Goal of the exercise: Return all the records, each one exactly as given.

Saved data entries:

⁂

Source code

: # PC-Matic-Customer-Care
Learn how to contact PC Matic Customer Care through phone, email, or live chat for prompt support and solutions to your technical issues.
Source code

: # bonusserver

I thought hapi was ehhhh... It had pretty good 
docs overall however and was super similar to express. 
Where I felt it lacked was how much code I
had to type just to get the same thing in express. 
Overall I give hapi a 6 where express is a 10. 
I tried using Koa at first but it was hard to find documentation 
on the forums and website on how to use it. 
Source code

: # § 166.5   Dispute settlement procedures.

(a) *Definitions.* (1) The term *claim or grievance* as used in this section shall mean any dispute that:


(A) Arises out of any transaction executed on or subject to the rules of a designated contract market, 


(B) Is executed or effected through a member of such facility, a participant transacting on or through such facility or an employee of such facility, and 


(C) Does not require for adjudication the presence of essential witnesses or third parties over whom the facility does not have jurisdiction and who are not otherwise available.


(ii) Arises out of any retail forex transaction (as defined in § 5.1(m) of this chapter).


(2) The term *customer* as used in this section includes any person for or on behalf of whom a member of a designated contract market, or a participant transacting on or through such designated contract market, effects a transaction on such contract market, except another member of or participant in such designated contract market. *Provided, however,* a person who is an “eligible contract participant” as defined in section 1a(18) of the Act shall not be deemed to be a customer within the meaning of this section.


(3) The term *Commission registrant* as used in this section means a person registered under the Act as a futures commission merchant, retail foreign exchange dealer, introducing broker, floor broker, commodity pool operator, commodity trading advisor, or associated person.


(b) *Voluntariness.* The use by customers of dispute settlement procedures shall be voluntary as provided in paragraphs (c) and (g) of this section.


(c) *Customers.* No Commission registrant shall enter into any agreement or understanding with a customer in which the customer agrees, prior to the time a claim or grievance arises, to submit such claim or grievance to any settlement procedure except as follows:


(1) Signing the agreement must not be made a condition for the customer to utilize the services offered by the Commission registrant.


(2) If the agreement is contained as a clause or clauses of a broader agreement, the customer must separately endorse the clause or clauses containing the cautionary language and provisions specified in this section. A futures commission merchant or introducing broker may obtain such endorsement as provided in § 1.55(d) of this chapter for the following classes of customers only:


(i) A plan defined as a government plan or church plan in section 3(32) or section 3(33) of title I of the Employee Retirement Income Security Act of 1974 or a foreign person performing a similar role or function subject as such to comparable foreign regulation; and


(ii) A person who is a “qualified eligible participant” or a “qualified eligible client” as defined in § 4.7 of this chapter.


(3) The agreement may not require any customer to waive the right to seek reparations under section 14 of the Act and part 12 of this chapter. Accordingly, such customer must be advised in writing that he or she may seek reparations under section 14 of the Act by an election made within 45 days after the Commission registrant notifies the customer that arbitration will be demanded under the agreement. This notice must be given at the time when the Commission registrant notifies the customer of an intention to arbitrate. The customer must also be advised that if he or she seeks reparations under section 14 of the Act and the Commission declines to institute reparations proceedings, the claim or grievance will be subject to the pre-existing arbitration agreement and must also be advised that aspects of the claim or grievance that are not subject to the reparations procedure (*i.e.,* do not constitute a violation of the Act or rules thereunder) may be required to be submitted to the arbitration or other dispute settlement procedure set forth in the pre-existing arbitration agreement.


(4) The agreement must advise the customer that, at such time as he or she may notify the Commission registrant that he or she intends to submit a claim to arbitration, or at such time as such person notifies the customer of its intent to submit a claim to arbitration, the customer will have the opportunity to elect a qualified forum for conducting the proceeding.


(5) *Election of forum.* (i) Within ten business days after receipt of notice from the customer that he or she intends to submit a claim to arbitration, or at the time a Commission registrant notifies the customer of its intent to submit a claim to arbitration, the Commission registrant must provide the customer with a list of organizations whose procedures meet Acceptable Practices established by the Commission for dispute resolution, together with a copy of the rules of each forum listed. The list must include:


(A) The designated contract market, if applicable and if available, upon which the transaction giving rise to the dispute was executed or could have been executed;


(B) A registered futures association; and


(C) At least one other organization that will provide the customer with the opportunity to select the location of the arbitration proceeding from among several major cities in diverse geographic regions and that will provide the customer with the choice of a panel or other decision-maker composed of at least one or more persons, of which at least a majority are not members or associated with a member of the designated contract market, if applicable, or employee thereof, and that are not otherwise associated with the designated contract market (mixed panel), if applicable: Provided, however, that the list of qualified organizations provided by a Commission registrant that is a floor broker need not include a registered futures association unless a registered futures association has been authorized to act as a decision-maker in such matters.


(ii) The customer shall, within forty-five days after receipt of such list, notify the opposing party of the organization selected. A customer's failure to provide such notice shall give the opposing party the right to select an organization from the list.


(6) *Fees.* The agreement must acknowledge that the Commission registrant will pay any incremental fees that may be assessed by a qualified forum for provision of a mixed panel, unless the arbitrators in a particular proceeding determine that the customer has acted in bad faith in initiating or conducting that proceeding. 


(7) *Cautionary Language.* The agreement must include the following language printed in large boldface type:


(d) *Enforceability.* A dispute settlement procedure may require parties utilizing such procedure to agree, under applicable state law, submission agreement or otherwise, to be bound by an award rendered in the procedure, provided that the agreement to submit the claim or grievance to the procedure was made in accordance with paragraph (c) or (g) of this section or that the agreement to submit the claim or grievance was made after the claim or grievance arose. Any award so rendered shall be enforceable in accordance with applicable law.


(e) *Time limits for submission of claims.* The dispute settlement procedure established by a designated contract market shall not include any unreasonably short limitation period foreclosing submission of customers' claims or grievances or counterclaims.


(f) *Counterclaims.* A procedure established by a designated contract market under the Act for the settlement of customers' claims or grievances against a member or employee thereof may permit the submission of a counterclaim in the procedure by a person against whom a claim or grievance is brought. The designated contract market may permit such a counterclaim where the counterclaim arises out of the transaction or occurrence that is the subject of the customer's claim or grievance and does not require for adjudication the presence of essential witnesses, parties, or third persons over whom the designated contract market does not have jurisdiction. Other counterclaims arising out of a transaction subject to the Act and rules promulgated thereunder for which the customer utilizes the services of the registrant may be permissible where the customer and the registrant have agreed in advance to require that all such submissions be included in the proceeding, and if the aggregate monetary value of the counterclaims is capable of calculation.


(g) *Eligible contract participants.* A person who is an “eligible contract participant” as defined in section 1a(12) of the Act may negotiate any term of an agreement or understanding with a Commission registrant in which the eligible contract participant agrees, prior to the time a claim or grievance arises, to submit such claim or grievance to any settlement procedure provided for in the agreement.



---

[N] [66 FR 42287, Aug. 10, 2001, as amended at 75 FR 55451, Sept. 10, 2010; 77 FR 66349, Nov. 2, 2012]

⁂

Response to the task:
Source code

: # PC-Matic-Customer-Care
Learn how to contact PC Matic Customer Care through phone, email, or live chat for prompt support and solutions to your technical issues.
Source code

: # bonusserver

I thought hapi was ehhhh... It had pretty good 
docs overall however and was super similar to express. 
Where I felt it lacked was how much code I
had to type just to get the same thing in express. 
Overall I give hapi a 6 where express is a 10. 
I tried using Koa at first but it was hard to find documentation 
on the forums and website on how to use it. 
Source code

: # § 166.5   Dispute settlement procedures.

(a) *Definitions.* (1) The term *claim or grievance* as used in this section shall mean any dispute that:


(A) Arises out of any transaction executed on or subject to the rules of a designated contract market, 


(B) Is executed or effected through a member of such facility, a participant transacting on or through such facility or an employee of such facility, and 


(C) Does not require for adjudication the presence of essential witnesses or third parties over whom the facility does not have jurisdiction and who are not otherwise available.


(ii) Arises out of any retail forex transaction (as defined in § 5.1(m) of this chapter).


(2) The term *customer* as used in this section includes any person for or on behalf of whom a member of a designated contract market, or a participant transacting on or through such designated contract market, effects a transaction on such contract market, except another member of or participant in such designated contract market. *Provided, however,* a person who is an “eligible contract participant” as defined in section 1a(18) of the Act shall not be deemed to be a customer within the meaning of this section.


(3) The term *Commission registrant* as used in this section means a person registered under the Act as a futures commission merchant, retail foreign exchange dealer, introducing broker, floor broker, commodity pool operator, commodity trading advisor, or associated person.


(b) *Voluntariness.* The use by customers of dispute settlement procedures shall be voluntary as provided in paragraphs (c) and (g) of this section.


(c) *Customers.* No Commission registrant shall enter into any agreement or understanding with a customer in which the customer agrees, prior to the time a claim or grievance arises, to submit such claim or grievance to any settlement procedure except as follows:


(1) Signing the agreement must not be made a condition for the customer to utilize the services offered by the Commission registrant.


(2) If the agreement is contained as a clause or clauses of a broader agreement, the customer must separately endorse the clause or clauses containing the cautionary language and provisions specified in this section. A futures commission merchant or introducing broker may obtain such endorsement as provided in § 1.55(d) of this chapter for the following classes of customers only:


(i) A plan defined as a government plan or church plan in section 3(32) or section 3(33) of title I of the Employee Retirement Income Security Act of 1974 or a foreign person performing a similar role or function subject as such to comparable foreign regulation; and


(ii) A person who is a “qualified eligible participant” or a “qualified eligible client” as defined in § 4.7 of this chapter.


(3) The agreement may not require any customer to waive the right to seek reparations under section 14 of the Act and part 12 of this chapter. Accordingly, such customer must be advised in writing that he or she may seek reparations under section 14 of the Act by an election made within 45 days after the Commission registrant notifies the customer that arbitration will be demanded under the agreement. This notice must be given at the time when the Commission registrant notifies the customer of an intention to arbitrate. The customer must also be advised that if he or she seeks reparations under section 14 of the Act and the Commission declines to institute reparations proceedings, the claim or grievance will be subject to the pre-existing arbitration agreement and must also be advised that aspects of the claim or grievance that are not subject to the reparations procedure (*i.e.,* do not constitute a violation of the Act or rules thereunder) may be required to be submitted to the arbitration or other dispute settlement procedure set forth in the pre-existing arbitration agreement.


(4) The agreement must advise the customer that, at such time as he or she may notify the Commission registrant that he or she intends to submit a claim to arbitration, or at such time as such person notifies the customer of its intent to submit a claim to arbitration, the customer will have the opportunity to elect a qualified forum for conducting the proceeding.


(5) *Election of forum.* (i) Within ten business days after receipt of notice from the customer that he or she intends to submit a claim to arbitration, or at the time a Commission registrant notifies the customer of its intent to submit a claim to arbitration, the Commission registrant must provide the customer with a list of organizations whose procedures meet Acceptable Practices established by the Commission for dispute resolution, together with a copy of the rules of each forum listed. The list must include:


(A) The designated contract market, if applicable and if available, upon which the transaction giving rise to the dispute was executed or could have been executed;


(B) A registered futures association; and


(C) At least one other organization that will provide the customer with the opportunity to select the location of the arbitration proceeding from among several major cities in diverse geographic regions and that will provide the customer with the choice of a panel or other decision-maker composed of at least one or more persons, of which at least a majority are not members or associated with a member of the designated contract market, if applicable, or employee thereof, and that are not otherwise associated with the designated contract market (mixed panel), if applicable: Provided, however, that the list of qualified organizations provided by a Commission registrant that is a floor broker need not include a registered futures association unless a registered futures association has been authorized to act as a decision-maker in such matters.


(ii) The customer shall, within forty-five days after receipt of such list, notify the opposing party of the organization selected. A customer's failure to provide such notice shall give the opposing party the right to select an organization from the list.


(6) *Fees.* The agreement must acknowledge that the Commission registrant will pay any incremental fees that may be assessed by a qualified forum for provision of a mixed panel, unless the arbitrators in a particular proceeding determine that the customer has acted in bad faith in initiating or conducting that proceeding. 


(7) *Cautionary Language.* The agreement must include the following language printed in large boldface type:


(d) *Enforceability.* A dispute settlement procedure may require parties utilizing such procedure to agree, under applicable state law, submission agreement or otherwise, to be bound by an award rendered in the procedure, provided that the agreement to submit the claim or grievance to the procedure was made in accordance with paragraph (c) or (g) of this section or that the agreement to submit the claim or grievance was made after the claim or grievance arose. Any award so rendered shall be enforceable in accordance with applicable law.


(e) *Time limits for submission of claims.* The dispute settlement procedure established by a designated contract market shall not include any unreasonably short limitation period foreclosing submission of customers' claims or grievances or counterclaims.


(f) *Counterclaims.* A procedure established by a designated contract market under the Act for the settlement of customers' claims or grievances against a member or employee thereof may permit the submission of a counterclaim in the procedure by a person against whom a claim or grievance is brought. The designated contract market may permit such a counterclaim where the counterclaim arises out of the transaction or occurrence that is the subject of the customer's claim or grievance and does not require for adjudication the presence of essential witnesses, parties, or third persons over whom the designated contract market does not have jurisdiction. Other counterclaims arising out of a transaction subject to the Act and rules promulgated thereunder for which the customer utilizes the services of the registrant may be permissible where the customer and the registrant have agreed in advance to require that all such submissions be included in the proceeding, and if the aggregate monetary value of the counterclaims is capable of calculation.


(g) *Eligible contract participants.* A person who is an “eligible contract participant” as defined in section 1a(12) of the Act may negotiate any term of an agreement or understanding with a Commission registrant in which the eligible contract participant agrees, prior to the time a claim or grievance arises, to submit such claim or grievance to any settlement procedure provided for in the agreement.



---

[N] [66 FR 42287, Aug. 10, 2001, as amended at 75 FR 55451, Sept. 10, 2010; 77 FR 66349, Nov. 2, 2012]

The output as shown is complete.